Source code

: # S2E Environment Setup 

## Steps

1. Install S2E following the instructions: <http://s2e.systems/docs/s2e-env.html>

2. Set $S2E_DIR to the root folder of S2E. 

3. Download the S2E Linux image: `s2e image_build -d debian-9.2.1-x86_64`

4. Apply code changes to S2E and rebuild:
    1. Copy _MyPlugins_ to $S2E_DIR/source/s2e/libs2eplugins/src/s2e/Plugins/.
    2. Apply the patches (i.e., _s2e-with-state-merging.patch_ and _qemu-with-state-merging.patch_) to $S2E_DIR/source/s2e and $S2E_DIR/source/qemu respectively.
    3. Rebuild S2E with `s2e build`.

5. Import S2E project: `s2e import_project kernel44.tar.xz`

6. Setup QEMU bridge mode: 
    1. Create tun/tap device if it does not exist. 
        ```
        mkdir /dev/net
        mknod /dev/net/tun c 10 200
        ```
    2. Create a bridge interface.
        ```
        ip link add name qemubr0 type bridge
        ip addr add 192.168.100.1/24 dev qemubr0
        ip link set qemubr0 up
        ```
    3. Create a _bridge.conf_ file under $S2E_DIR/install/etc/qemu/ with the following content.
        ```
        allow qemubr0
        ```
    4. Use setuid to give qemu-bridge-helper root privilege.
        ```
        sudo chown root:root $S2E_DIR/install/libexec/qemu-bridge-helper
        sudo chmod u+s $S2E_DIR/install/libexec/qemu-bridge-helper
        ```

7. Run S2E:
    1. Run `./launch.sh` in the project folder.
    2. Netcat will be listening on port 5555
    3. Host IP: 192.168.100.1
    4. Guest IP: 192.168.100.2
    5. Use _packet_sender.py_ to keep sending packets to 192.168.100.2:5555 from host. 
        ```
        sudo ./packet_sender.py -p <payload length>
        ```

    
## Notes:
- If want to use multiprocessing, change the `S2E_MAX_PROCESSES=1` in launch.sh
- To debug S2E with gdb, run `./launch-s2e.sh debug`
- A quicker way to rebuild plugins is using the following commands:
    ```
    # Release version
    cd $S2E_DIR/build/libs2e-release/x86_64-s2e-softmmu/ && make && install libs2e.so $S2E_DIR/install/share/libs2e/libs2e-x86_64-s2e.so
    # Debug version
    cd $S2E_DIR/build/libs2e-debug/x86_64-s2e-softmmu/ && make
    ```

■ ■ ■ ■

> [The task]
Restate, word for word, the listing above from its first line through the line that contains "3. Download the", keeping both of those lines.

> [Completed task]
Source code

: # S2E Environment Setup 

## Steps

1. Install S2E following the instructions: <http://s2e.systems/docs/s2e-env.html>

2. Set $S2E_DIR to the root folder of S2E. 

3. Download the S2E Linux image: `s2e image_build -d debian-9.2.1-x86_64`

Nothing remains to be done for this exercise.